The belief in the Immaculate Conception was also shown in the development of festival days and special liturgies early in the history of the Church. This was known at first as the Conception of St. Anne and originated in the monasteries of Palestine at least as early as the seventh century. The feast of the Immaculate Conception was celebrated about the year 840 in the kingdom of Naples and Sicily. In England, the festival was observed before the Norman conquest. The Irish probably celebrated the feast of the Immaculate Conception as early as 900. The feast made its way from Italy to Gaul in the twelfth century and the feast grew more popular and finally became established in Rome where it was first observed in the fourteenth century.

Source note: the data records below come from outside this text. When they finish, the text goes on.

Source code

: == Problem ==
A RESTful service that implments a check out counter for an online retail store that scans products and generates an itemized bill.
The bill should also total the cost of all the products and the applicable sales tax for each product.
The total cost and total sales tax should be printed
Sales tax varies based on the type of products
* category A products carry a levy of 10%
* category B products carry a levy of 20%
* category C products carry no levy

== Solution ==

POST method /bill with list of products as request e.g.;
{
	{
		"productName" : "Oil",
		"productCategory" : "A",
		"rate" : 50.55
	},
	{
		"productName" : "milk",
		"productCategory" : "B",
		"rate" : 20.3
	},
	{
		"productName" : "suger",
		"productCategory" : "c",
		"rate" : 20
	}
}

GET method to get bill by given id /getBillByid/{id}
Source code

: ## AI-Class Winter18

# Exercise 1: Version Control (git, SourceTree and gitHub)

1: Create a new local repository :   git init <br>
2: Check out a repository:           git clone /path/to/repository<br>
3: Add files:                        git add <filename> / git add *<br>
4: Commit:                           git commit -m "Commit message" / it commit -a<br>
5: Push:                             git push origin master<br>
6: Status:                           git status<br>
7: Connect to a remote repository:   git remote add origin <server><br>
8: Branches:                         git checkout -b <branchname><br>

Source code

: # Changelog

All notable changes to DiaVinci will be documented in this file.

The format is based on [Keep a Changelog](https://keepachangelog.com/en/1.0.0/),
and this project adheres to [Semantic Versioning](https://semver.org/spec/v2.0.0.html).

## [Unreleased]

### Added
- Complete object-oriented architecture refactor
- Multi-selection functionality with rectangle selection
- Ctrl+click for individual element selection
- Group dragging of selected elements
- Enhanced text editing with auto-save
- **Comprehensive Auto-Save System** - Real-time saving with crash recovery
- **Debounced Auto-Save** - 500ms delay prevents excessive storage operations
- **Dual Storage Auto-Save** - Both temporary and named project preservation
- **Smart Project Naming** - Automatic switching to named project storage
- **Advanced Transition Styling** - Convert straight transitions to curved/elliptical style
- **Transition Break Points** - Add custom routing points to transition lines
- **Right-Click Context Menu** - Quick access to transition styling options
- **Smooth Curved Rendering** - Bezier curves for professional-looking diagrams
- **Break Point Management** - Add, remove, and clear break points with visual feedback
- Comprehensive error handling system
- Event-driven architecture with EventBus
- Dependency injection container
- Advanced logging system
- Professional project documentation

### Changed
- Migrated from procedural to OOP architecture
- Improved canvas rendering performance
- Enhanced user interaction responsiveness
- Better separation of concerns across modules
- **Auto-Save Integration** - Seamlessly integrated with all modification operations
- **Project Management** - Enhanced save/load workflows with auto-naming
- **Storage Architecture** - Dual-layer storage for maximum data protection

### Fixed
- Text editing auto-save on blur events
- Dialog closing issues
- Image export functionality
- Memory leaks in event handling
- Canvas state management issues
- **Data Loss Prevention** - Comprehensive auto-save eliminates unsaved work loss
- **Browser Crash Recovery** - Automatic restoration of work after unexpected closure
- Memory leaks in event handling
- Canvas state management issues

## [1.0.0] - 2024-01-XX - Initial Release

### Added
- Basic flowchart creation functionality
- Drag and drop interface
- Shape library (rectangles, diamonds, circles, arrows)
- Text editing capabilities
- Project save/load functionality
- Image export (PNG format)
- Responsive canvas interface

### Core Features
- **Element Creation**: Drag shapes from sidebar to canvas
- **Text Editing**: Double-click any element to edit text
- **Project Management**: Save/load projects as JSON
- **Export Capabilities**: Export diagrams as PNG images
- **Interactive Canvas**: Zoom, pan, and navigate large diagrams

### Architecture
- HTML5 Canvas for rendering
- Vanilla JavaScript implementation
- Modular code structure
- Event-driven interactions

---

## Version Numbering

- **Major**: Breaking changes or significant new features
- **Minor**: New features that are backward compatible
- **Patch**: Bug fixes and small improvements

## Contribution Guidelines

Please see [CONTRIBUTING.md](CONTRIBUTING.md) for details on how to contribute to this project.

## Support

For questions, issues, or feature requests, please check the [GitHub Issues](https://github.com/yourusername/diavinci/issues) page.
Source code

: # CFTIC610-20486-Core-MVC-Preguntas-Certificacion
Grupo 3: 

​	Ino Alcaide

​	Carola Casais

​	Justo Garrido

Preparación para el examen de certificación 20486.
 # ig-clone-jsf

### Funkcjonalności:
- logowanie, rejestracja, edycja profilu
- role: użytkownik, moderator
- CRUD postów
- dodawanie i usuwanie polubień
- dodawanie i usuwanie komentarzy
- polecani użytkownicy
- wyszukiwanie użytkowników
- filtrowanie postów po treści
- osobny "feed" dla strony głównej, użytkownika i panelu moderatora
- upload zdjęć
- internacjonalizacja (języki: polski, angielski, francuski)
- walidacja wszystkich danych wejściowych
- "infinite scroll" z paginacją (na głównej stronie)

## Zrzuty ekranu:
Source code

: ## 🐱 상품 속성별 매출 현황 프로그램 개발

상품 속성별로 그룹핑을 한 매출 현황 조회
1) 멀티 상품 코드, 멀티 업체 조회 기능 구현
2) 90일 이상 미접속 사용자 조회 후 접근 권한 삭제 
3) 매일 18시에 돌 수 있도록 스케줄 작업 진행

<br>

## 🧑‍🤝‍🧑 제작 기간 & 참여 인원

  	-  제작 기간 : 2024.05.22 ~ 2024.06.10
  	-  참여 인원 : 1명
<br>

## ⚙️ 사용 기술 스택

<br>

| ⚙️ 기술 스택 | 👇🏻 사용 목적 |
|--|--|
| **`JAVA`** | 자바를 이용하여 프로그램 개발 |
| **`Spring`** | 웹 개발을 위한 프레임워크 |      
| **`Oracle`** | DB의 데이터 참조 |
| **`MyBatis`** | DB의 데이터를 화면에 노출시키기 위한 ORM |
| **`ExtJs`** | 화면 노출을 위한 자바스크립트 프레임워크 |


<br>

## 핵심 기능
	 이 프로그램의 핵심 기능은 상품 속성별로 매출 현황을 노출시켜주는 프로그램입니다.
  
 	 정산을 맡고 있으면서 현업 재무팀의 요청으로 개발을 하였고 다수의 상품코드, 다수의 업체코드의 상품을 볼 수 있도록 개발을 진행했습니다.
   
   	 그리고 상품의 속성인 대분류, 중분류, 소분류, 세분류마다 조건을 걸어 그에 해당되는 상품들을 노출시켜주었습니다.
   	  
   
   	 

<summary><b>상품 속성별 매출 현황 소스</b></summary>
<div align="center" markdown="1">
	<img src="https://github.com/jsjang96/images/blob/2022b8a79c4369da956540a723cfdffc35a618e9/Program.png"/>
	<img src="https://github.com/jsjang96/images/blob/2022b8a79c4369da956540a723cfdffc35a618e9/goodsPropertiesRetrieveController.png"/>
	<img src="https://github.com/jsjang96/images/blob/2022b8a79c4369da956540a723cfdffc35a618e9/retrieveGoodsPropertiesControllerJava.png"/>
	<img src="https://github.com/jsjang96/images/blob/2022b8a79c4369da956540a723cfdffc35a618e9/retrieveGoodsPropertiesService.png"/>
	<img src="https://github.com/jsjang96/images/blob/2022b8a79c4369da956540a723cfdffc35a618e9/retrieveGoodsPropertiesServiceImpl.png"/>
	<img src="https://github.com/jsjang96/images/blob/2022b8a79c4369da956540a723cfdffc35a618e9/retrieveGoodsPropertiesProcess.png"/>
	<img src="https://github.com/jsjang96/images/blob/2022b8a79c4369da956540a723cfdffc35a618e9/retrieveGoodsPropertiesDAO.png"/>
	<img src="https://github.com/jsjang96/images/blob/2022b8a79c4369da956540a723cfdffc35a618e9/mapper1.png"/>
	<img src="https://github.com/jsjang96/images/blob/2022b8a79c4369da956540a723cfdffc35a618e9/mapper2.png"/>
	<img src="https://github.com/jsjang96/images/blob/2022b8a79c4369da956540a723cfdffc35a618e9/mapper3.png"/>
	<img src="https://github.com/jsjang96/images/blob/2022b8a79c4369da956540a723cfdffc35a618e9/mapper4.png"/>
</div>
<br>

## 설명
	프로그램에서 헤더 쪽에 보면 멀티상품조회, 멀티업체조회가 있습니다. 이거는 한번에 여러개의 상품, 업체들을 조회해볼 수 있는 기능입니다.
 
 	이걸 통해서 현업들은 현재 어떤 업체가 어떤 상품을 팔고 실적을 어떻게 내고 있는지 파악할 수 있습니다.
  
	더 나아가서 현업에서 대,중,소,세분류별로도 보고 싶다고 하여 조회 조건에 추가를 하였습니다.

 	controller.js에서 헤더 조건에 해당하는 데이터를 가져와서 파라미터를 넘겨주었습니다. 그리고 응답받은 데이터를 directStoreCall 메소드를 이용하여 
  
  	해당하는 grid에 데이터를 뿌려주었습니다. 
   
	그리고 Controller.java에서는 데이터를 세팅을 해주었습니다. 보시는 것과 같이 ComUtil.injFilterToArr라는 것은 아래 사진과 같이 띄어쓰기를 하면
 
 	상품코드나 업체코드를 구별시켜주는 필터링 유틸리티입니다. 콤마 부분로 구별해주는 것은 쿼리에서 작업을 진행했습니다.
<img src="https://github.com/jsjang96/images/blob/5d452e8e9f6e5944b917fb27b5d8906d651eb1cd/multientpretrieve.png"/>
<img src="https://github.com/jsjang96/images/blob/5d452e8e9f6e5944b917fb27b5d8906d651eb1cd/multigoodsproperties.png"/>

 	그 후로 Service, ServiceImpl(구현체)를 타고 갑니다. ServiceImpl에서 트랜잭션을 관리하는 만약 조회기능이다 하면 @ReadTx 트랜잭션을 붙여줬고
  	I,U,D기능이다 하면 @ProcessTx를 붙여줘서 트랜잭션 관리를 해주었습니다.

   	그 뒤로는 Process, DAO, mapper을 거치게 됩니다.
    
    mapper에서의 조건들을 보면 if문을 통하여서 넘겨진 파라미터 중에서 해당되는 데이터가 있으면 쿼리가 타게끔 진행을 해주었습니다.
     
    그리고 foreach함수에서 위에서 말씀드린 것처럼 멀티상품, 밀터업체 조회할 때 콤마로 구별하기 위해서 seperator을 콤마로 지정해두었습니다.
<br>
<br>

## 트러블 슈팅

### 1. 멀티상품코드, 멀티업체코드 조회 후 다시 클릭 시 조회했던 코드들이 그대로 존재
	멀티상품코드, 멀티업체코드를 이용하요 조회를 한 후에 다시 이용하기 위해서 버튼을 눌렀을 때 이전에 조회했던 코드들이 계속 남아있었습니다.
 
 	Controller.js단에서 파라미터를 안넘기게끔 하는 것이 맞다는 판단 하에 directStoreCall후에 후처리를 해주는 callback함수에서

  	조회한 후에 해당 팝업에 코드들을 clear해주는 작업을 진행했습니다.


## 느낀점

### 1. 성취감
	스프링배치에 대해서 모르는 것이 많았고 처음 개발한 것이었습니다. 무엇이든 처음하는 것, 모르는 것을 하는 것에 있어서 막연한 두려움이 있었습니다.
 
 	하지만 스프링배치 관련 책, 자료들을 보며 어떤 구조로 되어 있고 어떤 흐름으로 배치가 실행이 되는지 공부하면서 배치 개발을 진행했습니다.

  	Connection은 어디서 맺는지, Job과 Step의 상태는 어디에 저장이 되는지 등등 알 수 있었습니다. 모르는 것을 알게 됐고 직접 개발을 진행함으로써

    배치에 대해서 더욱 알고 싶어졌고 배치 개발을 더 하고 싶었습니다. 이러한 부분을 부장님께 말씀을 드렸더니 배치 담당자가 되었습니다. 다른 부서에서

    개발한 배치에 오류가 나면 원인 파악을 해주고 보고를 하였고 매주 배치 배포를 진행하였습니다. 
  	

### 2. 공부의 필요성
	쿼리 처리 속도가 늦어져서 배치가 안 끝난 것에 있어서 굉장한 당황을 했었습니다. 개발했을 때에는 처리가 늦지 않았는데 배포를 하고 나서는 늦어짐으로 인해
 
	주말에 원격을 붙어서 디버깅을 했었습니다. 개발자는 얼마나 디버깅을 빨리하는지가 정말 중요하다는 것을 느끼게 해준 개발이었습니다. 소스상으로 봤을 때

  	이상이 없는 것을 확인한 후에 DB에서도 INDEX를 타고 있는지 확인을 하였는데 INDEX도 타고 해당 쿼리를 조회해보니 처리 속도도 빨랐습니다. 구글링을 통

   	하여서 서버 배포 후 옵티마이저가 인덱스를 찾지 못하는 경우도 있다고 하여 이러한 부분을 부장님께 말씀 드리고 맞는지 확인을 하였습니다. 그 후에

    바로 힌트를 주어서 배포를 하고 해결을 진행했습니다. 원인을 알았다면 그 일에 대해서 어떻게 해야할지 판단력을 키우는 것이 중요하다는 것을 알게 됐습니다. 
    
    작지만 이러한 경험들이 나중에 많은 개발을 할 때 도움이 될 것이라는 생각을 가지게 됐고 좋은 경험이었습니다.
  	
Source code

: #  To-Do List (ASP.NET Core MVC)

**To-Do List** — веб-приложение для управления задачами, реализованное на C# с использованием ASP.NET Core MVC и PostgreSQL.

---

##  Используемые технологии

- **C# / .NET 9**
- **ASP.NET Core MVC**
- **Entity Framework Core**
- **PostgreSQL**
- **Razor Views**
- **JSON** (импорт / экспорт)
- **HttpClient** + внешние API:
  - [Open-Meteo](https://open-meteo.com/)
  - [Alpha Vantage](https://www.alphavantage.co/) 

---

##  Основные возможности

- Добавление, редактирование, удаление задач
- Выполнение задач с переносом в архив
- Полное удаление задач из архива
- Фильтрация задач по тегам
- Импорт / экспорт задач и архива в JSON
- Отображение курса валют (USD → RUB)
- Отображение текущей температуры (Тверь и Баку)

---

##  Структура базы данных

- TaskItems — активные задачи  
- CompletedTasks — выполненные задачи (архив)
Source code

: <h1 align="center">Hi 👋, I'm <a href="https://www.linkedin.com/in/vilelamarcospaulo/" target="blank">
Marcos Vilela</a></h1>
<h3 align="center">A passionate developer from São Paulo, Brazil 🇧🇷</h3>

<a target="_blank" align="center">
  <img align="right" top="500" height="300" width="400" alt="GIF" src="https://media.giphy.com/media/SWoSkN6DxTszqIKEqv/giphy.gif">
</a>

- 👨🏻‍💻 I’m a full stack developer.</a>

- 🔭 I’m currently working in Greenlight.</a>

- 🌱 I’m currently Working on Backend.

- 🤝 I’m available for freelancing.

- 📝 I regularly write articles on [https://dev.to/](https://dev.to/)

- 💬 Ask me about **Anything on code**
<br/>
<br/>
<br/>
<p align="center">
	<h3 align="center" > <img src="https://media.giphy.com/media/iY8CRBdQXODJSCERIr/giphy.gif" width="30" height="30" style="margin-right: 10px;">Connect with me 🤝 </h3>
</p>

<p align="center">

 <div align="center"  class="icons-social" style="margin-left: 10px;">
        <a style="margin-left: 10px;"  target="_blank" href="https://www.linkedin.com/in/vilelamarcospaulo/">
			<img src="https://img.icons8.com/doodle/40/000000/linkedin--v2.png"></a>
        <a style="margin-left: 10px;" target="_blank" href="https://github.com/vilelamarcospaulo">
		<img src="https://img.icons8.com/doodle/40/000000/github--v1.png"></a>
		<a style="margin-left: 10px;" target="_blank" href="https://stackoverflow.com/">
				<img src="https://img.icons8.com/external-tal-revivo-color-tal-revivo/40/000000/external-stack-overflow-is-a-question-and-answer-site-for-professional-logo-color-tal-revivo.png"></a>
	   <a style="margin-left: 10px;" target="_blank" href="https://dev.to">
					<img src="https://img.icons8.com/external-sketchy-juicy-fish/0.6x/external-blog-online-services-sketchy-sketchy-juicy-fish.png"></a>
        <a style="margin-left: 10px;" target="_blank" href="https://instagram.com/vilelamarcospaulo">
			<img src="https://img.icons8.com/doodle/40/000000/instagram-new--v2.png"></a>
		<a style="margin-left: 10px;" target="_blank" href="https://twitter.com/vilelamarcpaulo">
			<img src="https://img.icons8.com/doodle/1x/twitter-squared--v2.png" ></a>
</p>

In the twelfth century, a famous theological controversy arose over the dogma in the West. However, this controversy was confined to the circle of the learned and never seemed to affect the masses of the people.
The dogma was further clarified and developed from the twelfth century through the teaching of Church councils and papal proclamations. The Council of Basel in 1439 declared the doctrine of the Immaculate Conception to be the official teaching of the Church though not binding. In 1568, Pope Pius V made the feast of the Immaculate Conception a holy day of obligation for the entire Church. Pope Alexander VII in the Constitution “Solicitudo” on December 8, 1661 subjected the writings of all those who opposed the dogma to the Roman Index. Finally on December 8, 1854, Pope Pius IX in the Constitution “Ineffabilis Deus” pronounced and defined that the Blessed Virgin Mary "in the first instance of her conception, by a singular privilege and grace granted by God, in view of the merits of Jesus Christ, the Savior of the human race, was preserved exempt from all stain of original sin."
The Immaculate Conception represents an extraordinary privilege which Mary received not for her own sake but for the sake of her Son, Christ. Just as the glory of a child reflects honor on the parents, so the shame of a parent is reflected upon the child. Any sinful taint in Mary would have reflected unfavorably on her Divine Son. Also the granting of such an awesome privilege redounds to the glory of Christ in His capacity of Redeemer. Far from taking away from Christ, the Immaculate Conception enhances and displays His dignity and power.
To say that Mary was exempt from original sin is not to deny that she was redeemed by Jesus Christ. Rather it asserts that she was redeemed by Him in a most perfect manner greatly redounding to the glory of the Redeemer.
Mary was chosen by God from all eternity to be the Mother of Christ – the living temple of the Logos, the Holy of Holies of the New Testament. It is irrational to think that Mary should have been even temporarily tainted by original sin. Mary, by virtue of the dignity of her divine motherhood, was raised to a unique rank unattainable by any other creature. As such, logic demands that she should be absolutely pure and stainless. As the Mother of God, Mary surpasses Eve and all the angles of Heaven in dignity. Now Eve and the angels were created in a state of original holiness, thus it would be unreasonable to suppose that Mary, whose dignity is so far superior to theirs, was created in the state of original sin. There is an incongruity in the supposition that the flesh, from which the flesh of the Son of God was to be formed, should ever have belonged to one who was the slave of that arch-enemy, whose power He came on earth to destroy. It was becoming that the Mother of the Redeemer should have been free from the power of sin and from the first moment of her existence. God could give her this privilege; therefore He gave it to her.